In Coco he plays Miguel, a 12-year-old aspiring musician in a family with a generations-old ban on anything musical. During his village’s Day of the Dead celebrations he breaks into the ornate crypt of Ernesto de la Cruz, the world’s greatest musician, to steal the late singer’s guitar.
Then something strange happens. Guitar in hand, he finds himself transported to the colourful world of the Land of the Dead.
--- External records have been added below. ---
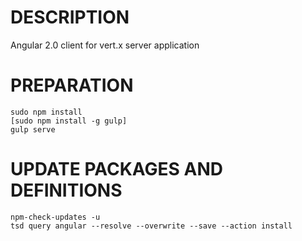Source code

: 
# DESCRIPTION
Angular 2.0 client for vert.x server application

# PREPARATION
	sudo npm install
	[sudo npm install -g gulp]
    gulp serve

# UPDATE PACKAGES AND DEFINITIONS
	npm-check-updates -u
	tsd query angular --resolve --overwrite --save --action install


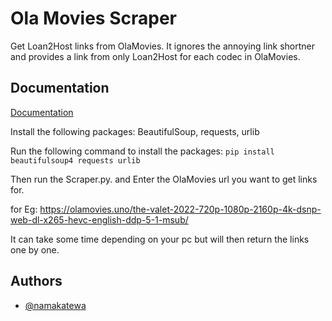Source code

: 
# Ola Movies Scraper

Get Loan2Host links from OlaMovies. It ignores the annoying link shortner and provides a link from only Loan2Host for each codec in OlaMovies.



## Documentation

[Documentation](https://linktodocumentation)

Install the following packages:
   BeautifulSoup,
   requests,
   urlib

Run the following command to install the packages:
`pip install beautifulsoup4 requests urlib`

Then run the Scraper.py.
and Enter the OlaMovies url you want to get links for.

for Eg: 
https://olamovies.uno/the-valet-2022-720p-1080p-2160p-4k-dsnp-web-dl-x265-hevc-english-ddp-5-1-msub/

It can take some time depending on your pc but will then return the links one by one.
## Authors

- [@namakatewa](https://github.com/NamanKatewa)

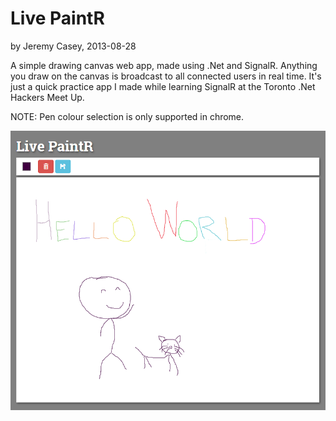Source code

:Live PaintR
===========
by Jeremy Casey, 2013-08-28

A simple drawing canvas web app, made using .Net and SignalR. Anything you draw on the canvas is broadcast to all connected users in real time. It's just a quick practice app I made while learning SignalR at the Toronto .Net Hackers Meet Up.

NOTE: Pen colour selection is only supported in chrome.

![Screenshot](/readme/Screenshot.png "Screenshot")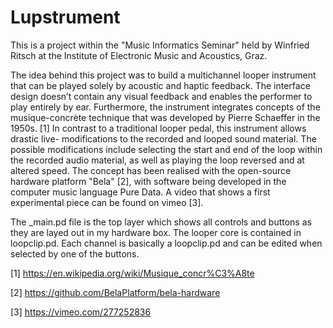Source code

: # Lupstrument
This is a project within the "Music Informatics Seminar" held by Winfried Ritsch at the Institute of Electronic Music and Acoustics, Graz. 

The idea behind this project was to build a multichannel looper instrument
that can be played solely by acoustic and haptic feedback. The interface
design doesn’t contain any visual feedback and enables the performer to
play entirely by ear.
Furthermore, the instrument integrates concepts of the musique-concrète
technique that was developed by Pierre Schaeffer in the 1950s. [1] In
contrast to a traditional looper pedal, this instrument allows drastic live-
modifications to the recorded and looped sound material. The possible
modifications include selecting the start and end of the loop within the
recorded audio material, as well as playing the loop reversed and at altered
speed.
The concept has been realised with the open-source hardware platform "Bela"
[2], with software being developed in the computer music language Pure
Data. 
A video that shows a first experimental piece can be found on vimeo [3].

The _main.pd file is the top layer which shows all controls and buttons as they are layed out in my hardware box. The looper core is contained in loopclip.pd. Each channel is basically a loopclip.pd and can be edited when selected by one of the buttons.

[1] https://en.wikipedia.org/wiki/Musique_concr%C3%A8te

[2] https://github.com/BelaPlatform/bela-hardware

[3] https://vimeo.com/277252836
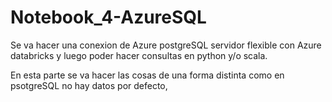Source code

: # Notebook_4-AzureSQL

Se va hacer una conexion de Azure postgreSQL servidor flexible con Azure databricks y luego poder hacer consultas en python y/o scala.

En esta parte se va hacer las cosas de una forma distinta como en psotgreSQL no hay datos por defecto, 
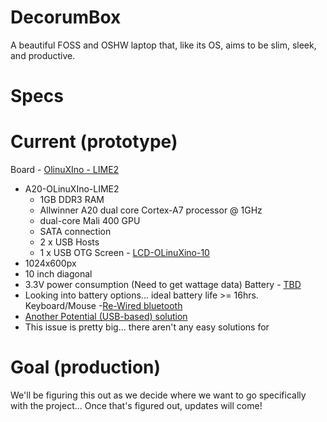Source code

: # DecorumBox

A beautiful FOSS and OSHW laptop that, like its OS, aims to be slim, sleek, and productive.

# Specs

Current (prototype)
===================
Board - [OlinuXIno - LIME2](https://www.olimex.com/Products/OLinuXino/A20/A20-OLinuXIno-LIME2/open-source-hardware)
- A20-OLinuXIno-LIME2
  - 1GB DDR3 RAM
  - Allwinner A20 dual core Cortex-A7 processor @ 1GHz
  - dual-core Mali 400 GPU
  - SATA connection
  - 2 x USB Hosts
  - 1 x USB OTG
Screen - [LCD-OLinuXino-10](https://www.olimex.com/Products/OLinuXino/LCD/LCD-OLinuXino-10/open-source-hardware)
- 1024x600px 
- 10 inch diagonal
- 3.3V power consumption (Need to get wattage data)
Battery - [TBD]()
- Looking into battery options... ideal battery life >= 16hrs.
Keyboard/Mouse -[Re-Wired bluetooth](http://www.aliexpress.com/item/Super-thin-BT8-Bluetooth-V3-0-Wireless-Keyboard-With-Touchpad-for-PC-Cell-Phone-iPhone-iPad/2048771377.html)
- [Another Potential (USB-based) solution](http://www.aliexpress.com/item/ROLL-UP-USB-KEYBOARD-FLEXIBLE-FOLDABLE-WASHABLE-LAPTOP/493023961.html)
- This issue is pretty big... there aren't any easy solutions for 

Goal (production)
=================

We'll be figuring this out as we decide where we want to go specifically with the project... Once that's figured out, updates will come!
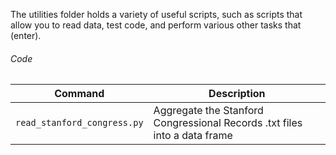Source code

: The utilities folder holds a variety of useful scripts, such as scripts that allow you to read data, test code, and perform various other tasks that (enter). 


###### Code

| Command | Description |
| --- | --- |
| `read_stanford_congress.py` | Aggregate the Stanford Congressional Records .txt files into a data frame | 
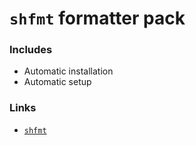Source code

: # `shfmt` formatter pack

### Includes

- Automatic installation
- Automatic setup

### Links

- [`shfmt`](https://github.com/mvdan/sh)

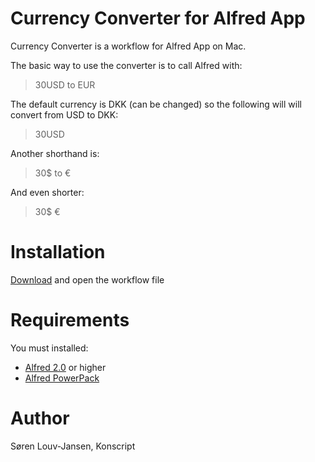 Currency Converter for Alfred App
=========

Currency Converter is a workflow for Alfred App on Mac.

The basic way to use the converter is to call Alfred with:
> 30USD to EUR

The default currency is DKK (can be changed) so the following will will convert from USD to DKK:
> 30USD

Another shorthand is:
> 30$ to €

And even shorter: 
> 30$ €

Installation
=========
[Download](https://github.com/sqren/alfred-currency/raw/master/Currency%20Converter.alfredworkflow) and open the workflow file

Requirements
=========
  You must installed:

 - [Alfred 2.0](http://www.alfredapp.com/) or higher
 - [Alfred PowerPack](http://www.alfredapp.com/powerpack/)


Author
=======
Søren Louv-Jansen, Konscript
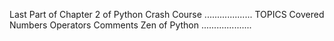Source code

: Last Part of Chapter 2 of Python Crash Course
...................
TOPICS Covered
Numbers
Operators
Comments 
Zen of Python
....................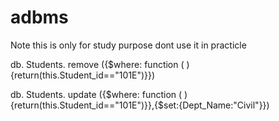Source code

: # adbms
Note this is only for study purpose dont use it in practicle

db. Students. remove ({$where: function ( ){return(this.Student_id=="101E")}})

db. Students. update ({$where: function ( ){return(this.Student_id=="101E")}},{$set:{Dept_Name:"Civil"}})
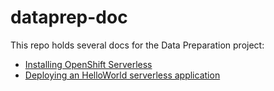 # dataprep-doc
This repo holds several docs for the Data Preparation project:
- [Installing OpenShift Serverless](serverless)
- [Deploying an HelloWorld serverless application](helloworld)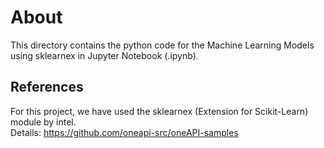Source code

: # About
This directory contains the python code for the Machine Learning Models using sklearnex in Jupyter Notebook (.ipynb).
  
## References
For this project, we have used the sklearnex (Extension for Scikit-Learn) module by intel.  
Details: https://github.com/oneapi-src/oneAPI-samples
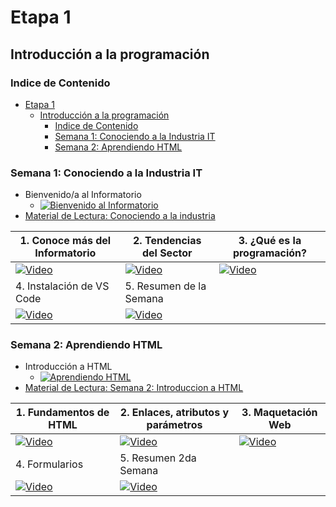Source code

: # Etapa 1

## Introducción a la programación

### Indice de Contenido

- [Etapa 1](#etapa-1)
  - [Introducción a la programación](#introducción-a-la-programación)
    - [Indice de Contenido](#indice-de-contenido)
    - [Semana 1: Conociendo a la Industria IT](#semana-1-conociendo-a-la-industria-it)
    - [Semana 2: Aprendiendo HTML](#semana-2-aprendiendo-html)

### Semana 1: Conociendo a la Industria IT

- Bienvenido/a al Informatorio
  - [![Bienvenido al Informatorio](https://img.youtube.com/vi/NU0QiduSpYE/default.jpg)](https://youtu.be/NU0QiduSpYE)
- [Material de Lectura: Conociendo a la industria](https://campus-informatorio.chaco.gob.ar/mod/resource/view.php?id=248)

| 1. Conoce más del Informatorio                                                               | 2. Tendencias del Sector                                                                     | 3. ¿Qué es la programación?                                                                  |
| -------------------------------------------------------------------------------------------- | -------------------------------------------------------------------------------------------- | -------------------------------------------------------------------------------------------- |
| [![Video](https://img.youtube.com/vi/msnafQZi09w/default.jpg)](https://youtu.be/msnafQZi09w) | [![Video](https://img.youtube.com/vi/jL2L-QltoKc/default.jpg)](https://youtu.be/jL2L-QltoKc) | [![Video](https://img.youtube.com/vi/ffS-cagUdI4/default.jpg)](https://youtu.be/ffS-cagUdI4) |
| 4. Instalación de VS Code                                                                    | 5. Resumen de la Semana                                                                      |                                                                                              |
| [![Video](https://img.youtube.com/vi/VUB5UXYCKMc/default.jpg)](https://youtu.be/VUB5UXYCKMc) | [![Video](https://img.youtube.com/vi/DWQjqPG7ZCo/default.jpg)](https://youtu.be/DWQjqPG7ZCo) |                                                                                              |

### Semana 2: Aprendiendo HTML

- Introducción a HTML
  - [![Aprendiendo HTML](https://img.youtube.com/vi/H6HU_LasOjI/default.jpg)](https://youtu.be/H6HU_LasOjI)
- [Material de Lectura: Semana 2: Introduccion a HTML](https://campus-informatorio.chaco.gob.ar/mod/resource/view.php?id=259)

| 1. Fundamentos de HTML                                                                       | 2. Enlaces, atributos y parámetros                                                           | 3. Maquetación Web                                                                           |
| -------------------------------------------------------------------------------------------- | -------------------------------------------------------------------------------------------- | -------------------------------------------------------------------------------------------- |
| [![Video](https://img.youtube.com/vi/sIIEgC0xzf4/default.jpg)](https://youtu.be/sIIEgC0xzf4) | [![Video](https://img.youtube.com/vi/yFzD_P8uZzM/default.jpg)](https://youtu.be/yFzD_P8uZzM) | [![Video](https://img.youtube.com/vi/R-PvJHxLt2A/default.jpg)](https://youtu.be/R-PvJHxLt2A) |
| 4. Formularios                                                                               | 5. Resumen 2da Semana                                                                        |                                                                                              |
| [![Video](https://img.youtube.com/vi/pv60dlMbqBE/default.jpg)](https://youtu.be/pv60dlMbqBE) | [![Video](https://img.youtube.com/vi/9t9OJg8Ccho/default.jpg)](https://youtu.be/9t9OJg8Ccho) |                                                                                              |
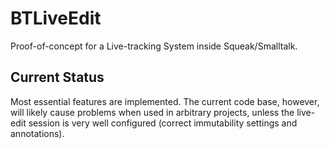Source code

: # BTLiveEdit

Proof-of-concept for a Live-tracking System inside Squeak/Smalltalk.

## Current Status
Most essential features are implemented. The current code base, however,
will likely cause problems when used in arbitrary projects, unless the
live-edit session is very well configured (correct immutability settings
and annotations).
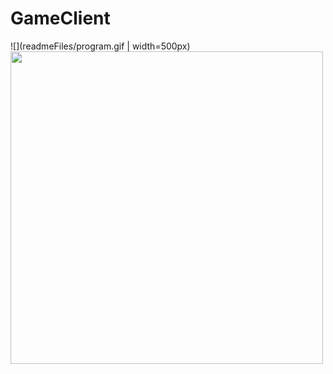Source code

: # GameClient

![](readmeFiles/program.gif | width=500px)
<img src="readmeFiles/program.gif" width="500">
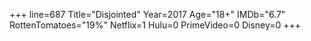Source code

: +++
line=687
Title="Disjointed"
Year=2017
Age="18+"
IMDb="6.7"
RottenTomatoes="19%"
Netflix=1
Hulu=0
PrimeVideo=0
Disney=0
+++

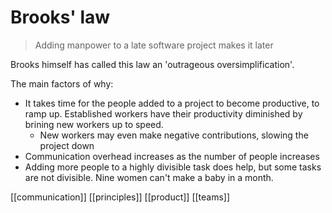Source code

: # Brooks' law

> Adding manpower to a late software project makes it later

Brooks himself has called this law an 'outrageous oversimplification'.

The main factors of why:
- It takes time for the people added to a project to become productive, to ramp up. Established workers have their productivity diminished by brining new workers up to speed.
	- New workers may even make negative contributions, slowing the project down
- Communication overhead increases as the number of people increases
- Adding more people to a highly divisible task does help, but some tasks are not divisible. Nine women can't make a baby in a month.

[[communication]]
[[principles]]
[[product]]
[[teams]]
If he can get de la Cruz‘s blessing he can go back to the world of the living and be a musician, but first he will learn the real story behind his unusual family history.
Gonzalez worked on the project for years without knowing if he would appear in the final film. “Every time they would tell me I was going to Pixar I would get so excited because it is a paradise there,” he said. “The food there is amazing, the Pixar store is just awesome and they have a big soccer field and I love to play. Every time I went to Pixar I would also be happy because I would miss school.
“When I was 11, it was around Christmas, and I went to do scratch voices. The director, Lee Unkrich, told me they had a present for me. I was so excited and I opened it and it was this big, wonderful piece of artwork that said, ‘You got the part.’”
Gonzalez has been performing in front of people since he was four years old. “I wasn’t shy,” he said. “It’s fun singing and acting. I can be free. I can express feelings when I am singing and when I act I can be stuff I never thought I could be.”
Coco has afforded Gonzalez the chance to follow his dream. He gets to travel to promote the movie — “Today I had poutine for lunch,” he enthused in his Toronto hotel room.
“It was the best thing I ever had. Who knew that French fries, bacon and gravy and cheese was a perfect mix?” — and more importantly, he gets to do what he loves. He hopes the movie will encourage other kids to follow their dreams.
“Miguel could be a role model for kids,” Gonzalez said. “Miguel in the movie really fights for what he wants. He wants to be a musician and no obstacles will stop him. He doesn’t let anyone or anything stop him from what he wants to do. I feel many kids will look up to him; kids who want to share their talent with the world.”